By Heidi Toth
Meet Mike Taylor.
Graduate program: Master’s in computer science
Campus: Flagstaff Mountain
On graduation day, Mike Taylor will don his robes, put on a graduation cap and march into the Skydome to celebrate earning his degree from NAU.
It’s a familiar scene for the Cline Library employee and almost-three-time NAU graduate, who returned to school a few years ago for his master’s degree in computer science, building on his bachelor’s in mathematics and master’s in teaching mathematics.
Taylor spent the first part of his career teaching math, including for the Peace Corps in Africa (he taught math in French) and in the Dominican Republic, then started at the technology services unit at Cline Library in 2000.
“While I was teaching, I was always the go-to person when it came to technology,” he said. “I’ve always enjoyed working with and learning about computers, coding, networking and all aspects of technology.”
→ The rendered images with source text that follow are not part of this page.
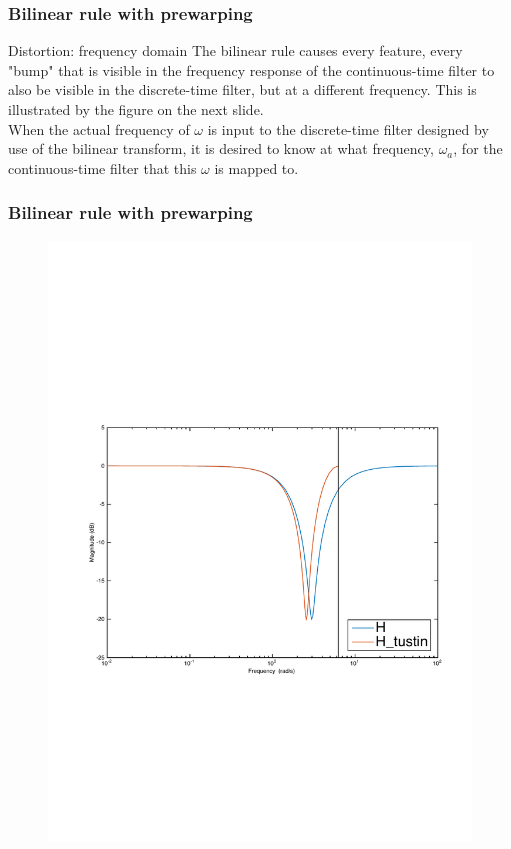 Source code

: \begin{frame}
	\frametitle{Bilinear rule with prewarping}
	\begin{block}{Distortion: frequency domain}
		The bilinear rule causes every feature, every "bump" that is visible in the frequency response of the continuous-time filter to also be visible in the discrete-time filter, but at a different frequency. This is illustrated by the figure on the next slide.\\
		\vspace{1em}
		When the actual frequency of $\omega$ is input to the discrete-time filter designed by use of the bilinear transform, it is desired to know at what frequency,  $\omega_a$, for the continuous-time filter that this  $\omega$ is mapped to.
	\end{block}
\end{frame}

\begin{frame}
	\frametitle{Bilinear rule with prewarping}
	\vspace{-0.5em}
	\begin{figure}
		\centering
		\includegraphics[width=0.85\linewidth]{Distortion_bode}
	\end{figure}
\end{frame}

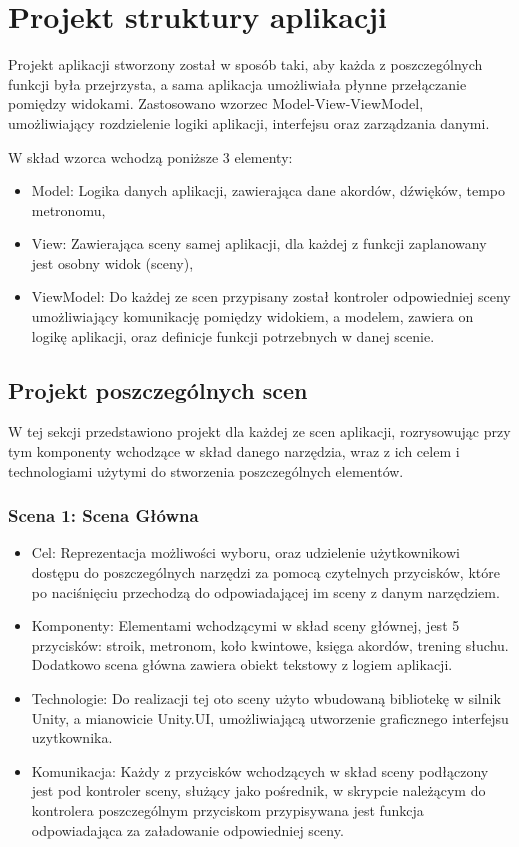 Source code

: \section{Projekt struktury aplikacji}

Projekt aplikacji stworzony został w sposób taki, aby każda z poszczególnych funkcji była przejrzysta, a sama aplikacja umożliwiała płynne przełączanie pomiędzy widokami. Zastosowano wzorzec Model-View-ViewModel, umożliwiający rozdzielenie logiki aplikacji, interfejsu oraz zarządzania danymi. 

W skład wzorca wchodzą poniższe 3 elementy:

\begin{itemize}
	\item Model: Logika danych aplikacji, zawierająca dane akordów, dźwięków, tempo metronomu,
	\item View: Zawierająca sceny samej aplikacji, dla każdej z funkcji zaplanowany jest osobny widok (sceny),
	\item ViewModel: Do każdej ze scen przypisany został kontroler odpowiedniej sceny umożliwiający komunikację pomiędzy widokiem, a modelem, zawiera on logikę aplikacji, oraz definicje funkcji potrzebnych w danej scenie.
\end{itemize}

\subsection{Projekt poszczególnych scen}

W tej sekcji przedstawiono projekt dla każdej ze scen aplikacji, rozrysowując przy tym komponenty wchodzące w skład danego narzędzia, wraz z ich celem i technologiami użytymi do stworzenia poszczególnych elementów. 

\subsubsection{Scena 1: Scena Główna}

\begin{itemize}

\item Cel: Reprezentacja możliwości wyboru, oraz udzielenie użytkownikowi dostępu do poszczególnych narzędzi za pomocą czytelnych przycisków, które po naciśnięciu przechodzą do odpowiadającej im sceny z danym narzędziem. 
\item Komponenty: Elementami wchodzącymi w skład sceny głównej, jest 5 przycisków: stroik, metronom, koło kwintowe, księga akordów, trening słuchu. Dodatkowo scena główna zawiera obiekt tekstowy z logiem aplikacji.  
\item Technologie: Do realizacji tej oto sceny użyto wbudowaną bibliotekę w silnik Unity, a mianowicie Unity.UI, umożliwiającą utworzenie graficznego interfejsu uzytkownika. 
\item Komunikacja: Każdy z przycisków wchodzących w skład sceny podłączony jest pod kontroler sceny, służący jako pośrednik, w skrypcie należącym do kontrolera poszczególnym przyciskom przypisywana jest funkcja odpowiadająca za załadowanie odpowiedniej sceny. 
\end{itemize}


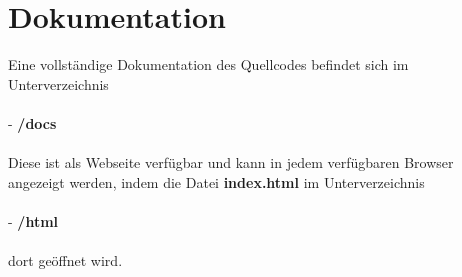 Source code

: \documentclass[
fontsize=10pt, 
listof = totoc,
parskip = half	
]{report}
\begin{document}
\section{Dokumentation}
Eine vollständige Dokumentation des Quellcodes befindet sich im Unterverzeichnis
\\\\ 
- \textbf{/docs}
\\\\
Diese ist als Webseite verfügbar und kann in jedem verfügbaren Browser angezeigt werden, indem die Datei \textbf{index.html} im Unterverzeichnis
\\\\
- \textbf{/html}
\\\\
dort geöffnet wird.




\end{document}
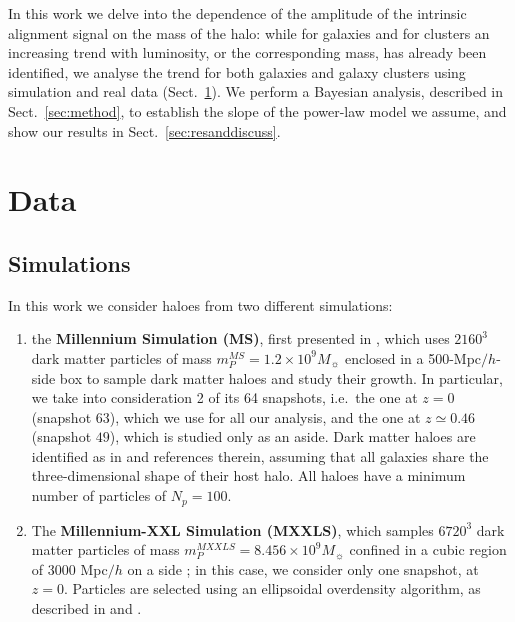 \documentclass[a4paper,fleqn,usenatbib]{mnras}
\begin{document}
In this work we delve into the dependence of the amplitude of the intrinsic alignment signal on the mass of the halo: while for galaxies \citep{Joachimietal2011, Singhetal2015} and for clusters \citep{vanUitertJoachimi2017} an increasing trend with luminosity, or the corresponding mass, has already been identified, we analyse the trend for both galaxies and galaxy clusters using simulation and real data (Sect.~\ref{sec:data}). We perform a Bayesian analysis, described in Sect.~\ref{sec:method}, to establish the slope of the power-law model we assume, and show our results in Sect.~\ref{sec:resanddiscuss}.
\section{Data}
\label{sec:data}
\subsection{Simulations}
\label{subsec:sim}
In this work we consider haloes from two different simulations: 
\begin{enumerate}
\item the \textbf{Millennium Simulation (MS)}, first presented in \citet{Springeletal2005}, which uses $2160^3$ dark matter particles of mass $m_P^{MS} =1.2 \times 10^9 M_{\sun}$ enclosed in a 500-Mpc$/h$-side box to sample dark matter haloes and study their growth. In particular, we take into consideration 2 of its 64 snapshots, i.e.\ the one at $z = 0$ (snapshot $63$), which we use for all our analysis, and the one at $z \simeq 0.46$ (snapshot $49$), which is studied only as an aside. Dark matter haloes are identified as in \citet{Joachimietal2013a} and references therein, assuming that all galaxies share the three-dimensional shape of their host halo. All haloes have a minimum number of particles of $N_p = 100$.
\item The \textbf{Millennium-XXL Simulation (MXXLS)}, which samples $6720^3$ dark matter particles of mass $m_P^{MXXLS} = 8.456 \times 10^9 M_{\sun}$ confined in a cubic region of $3000$ Mpc$/h$ on a side \citep{Anguloetal2012}; in this case, we consider only one snapshot, at $z = 0$. Particles are selected using an ellipsoidal overdensity algorithm, as described in \citet{Despalietal2013} and \citet{Bonamigoetal2015}.
\end{enumerate} 
\end{document}
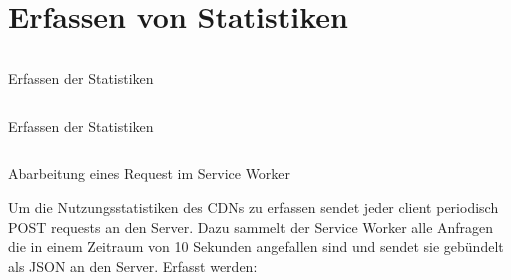 \section{Erfassen von Statistiken}\label{ch:implementation:stats}
\begin{listing}[h]
	\inputminted{javascript}{listings/sendStatistic.js}
	\caption{Erfassen der Statistiken}
	\label{lst:code-stats}
\end{listing}
\begin{listing}[h]
	\inputminted{javascript}{listings/logStatistic.js}
	\caption{Erfassen der Statistiken}
	\label{lst:code-stats}
\end{listing}
\begin{listing}[h]
	\inputminted{javascript}{listings/handle_request.js}
	\caption{Abarbeitung eines Request im Service Worker}
	\label{lst:handle_request}
\end{listing}

Um die Nutzungsstatistiken des CDNs zu erfassen sendet jeder client periodisch POST requests an den Server. Dazu sammelt der Service Worker alle Anfragen die in einem Zeitraum von 10 Sekunden angefallen sind und sendet sie gebündelt als JSON an den Server.
Erfasst werden:

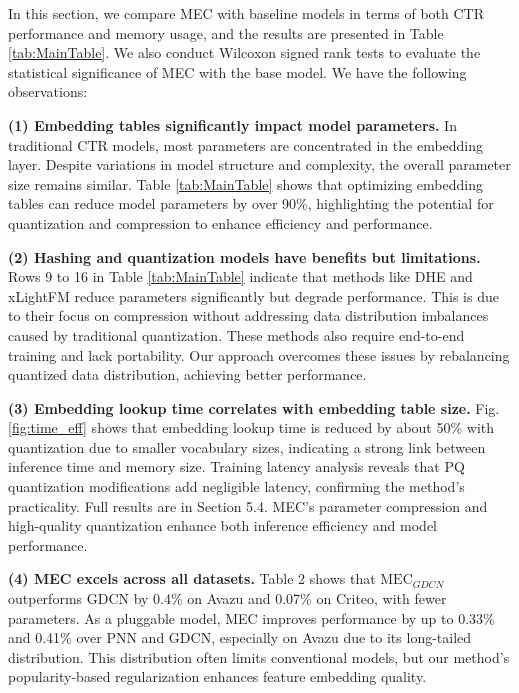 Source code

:         In this section, we compare MEC with baseline models in terms of both CTR performance and memory usage, and the results are presented in Table \ref{tab:MainTable}. We also conduct Wilcoxon signed rank tests \cite{p_test} to evaluate the statistical significance of MEC with the base model. We have the following observations:
        
\textbf{(1) Embedding tables significantly impact model parameters.} 
In traditional CTR models, most parameters are concentrated in the embedding layer. Despite variations in model structure and complexity, the overall parameter size remains similar. Table \ref{tab:MainTable} shows that optimizing embedding tables can reduce model parameters by over 90\%, highlighting the potential for quantization and compression to enhance efficiency and performance.

\textbf{(2) Hashing and quantization models have benefits but limitations.} 
Rows 9 to 16 in Table \ref{tab:MainTable} indicate that methods like DHE \cite{DHE} and xLightFM \cite{xLightFM} reduce parameters significantly but degrade performance. This is due to their focus on compression without addressing data distribution imbalances caused by traditional quantization. These methods also require end-to-end training and lack portability. Our approach overcomes these issues by rebalancing quantized data distribution, achieving better performance.

\textbf{(3) Embedding lookup time correlates with embedding table size.}
Fig. \ref{fig:time_eff} shows that embedding lookup time is reduced by about 50\% with quantization due to smaller vocabulary sizes, indicating a strong link between inference time and memory size. Training latency analysis reveals that PQ quantization modifications add negligible latency, confirming the method's practicality. Full results are in Section 5.4. MEC's parameter compression and high-quality quantization enhance both inference efficiency and model performance.

\textbf{(4) MEC excels across all datasets.} 
Table 2 shows that $\text{MEC}_{GDCN}$ outperforms GDCN by 0.4\% on Avazu and 0.07\% on Criteo, with fewer parameters. As a pluggable model, MEC improves performance by up to 0.33\% and 0.41\% over PNN and GDCN, especially on Avazu due to its long-tailed distribution. This distribution often limits conventional models, but our method's popularity-based regularization enhances feature embedding quality.











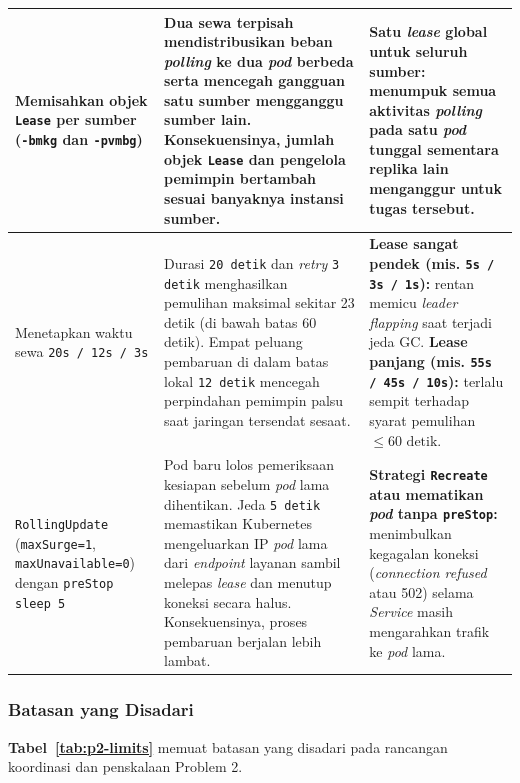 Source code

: \begin{small}
\begin{longtable}{@{} >{\raggedright\arraybackslash}p{3.4cm} >{\raggedright\arraybackslash}p{7.4cm} >{\raggedright\arraybackslash}p{4.0cm} @{}}
  \midrule
  Memisahkan objek \texttt{Lease} per sumber (\texttt{-bmkg} dan \texttt{-pvmbg}) & Dua sewa terpisah mendistribusikan beban \textit{polling} ke dua \textit{pod} berbeda serta mencegah gangguan satu sumber mengganggu sumber lain. Konsekuensinya, jumlah objek \texttt{Lease} dan pengelola pemimpin bertambah sesuai banyaknya instansi sumber. & \textbf{Satu \textit{lease} global untuk seluruh sumber:} menumpuk semua aktivitas \textit{polling} pada satu \textit{pod} tunggal sementara replika lain menganggur untuk tugas tersebut. \\
  \midrule
  Menetapkan waktu sewa \texttt{20s / 12s / 3s} & Durasi \texttt{20 detik} dan \textit{retry} \texttt{3 detik} menghasilkan pemulihan maksimal sekitar 23 detik (di bawah batas 60 detik). Empat peluang pembaruan di dalam batas lokal \texttt{12 detik} mencegah perpindahan pemimpin palsu saat jaringan tersendat sesaat. & \textbf{Lease sangat pendek (mis. \texttt{5s / 3s / 1s}):} rentan memicu \textit{leader flapping} saat terjadi jeda GC. \textbf{Lease panjang (mis. \texttt{55s / 45s / 10s}):} terlalu sempit terhadap syarat pemulihan $\le 60\text{ detik}$. \\
  \midrule
  \texttt{RollingUpdate} (\texttt{maxSurge=1}, \texttt{max\allowbreak Unavailable=0}) dengan \texttt{preStop sleep 5} & Pod baru lolos pemeriksaan kesiapan sebelum \textit{pod} lama dihentikan. Jeda \texttt{5 detik} memastikan Kubernetes mengeluarkan IP \textit{pod} lama dari \textit{endpoint} layanan sambil melepas \textit{lease} dan menutup koneksi secara halus. Konsekuensinya, proses pembaruan berjalan lebih lambat. & \textbf{Strategi \texttt{Recreate} atau mematikan \textit{pod} tanpa \texttt{preStop}:} menimbulkan kegagalan koneksi (\textit{connection refused} atau 502) selama \textit{Service} masih mengarahkan trafik ke \textit{pod} lama. \\
\end{longtable}
\end{small}

\subsubsection{Batasan yang Disadari}

\textbf{Tabel~\ref{tab:p2-limits}} memuat batasan yang disadari pada rancangan koordinasi dan penskalaan Problem 2.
He was hired at Cline to provide tech support and training, but as he took on more leadership responsibilities he found himself leading the systems and networks team, which includes writing code and building tools with software. Unable to go the self-teaching route any longer, he enrolled in the computer science program.
His thesis project was a two-year combination of his love of coding and education. Taylor, intrigued by the collections housed in Special Collections and Archives (SCA), created a program to find all the words that refer to places in the oral history transcripts, figures out the correct coordinates for each place and represents all those locations on a map for each oral history. It will help users find where stories in the oral histories are located.
Post-graduation, Taylor, who worked full-time throughout his second master’s degree, wants to see what his team can create to help the library. He also wants to take a break; there are no plans for degree No. 4, even though his time as an NAU student has been a positive experience.
“I really enjoyed interacting with my fellow students,” Taylor said. “I didn’t know how I would be accepted as someone who is a bit older than they are, but once I got over myself I realized they just saw me as another student. I was also initially fearful of group work—this wasn’t as common in the ‘80s and ‘90s as it is now. But it turned out to be a great experience, and I’ve learned a lot from other students.”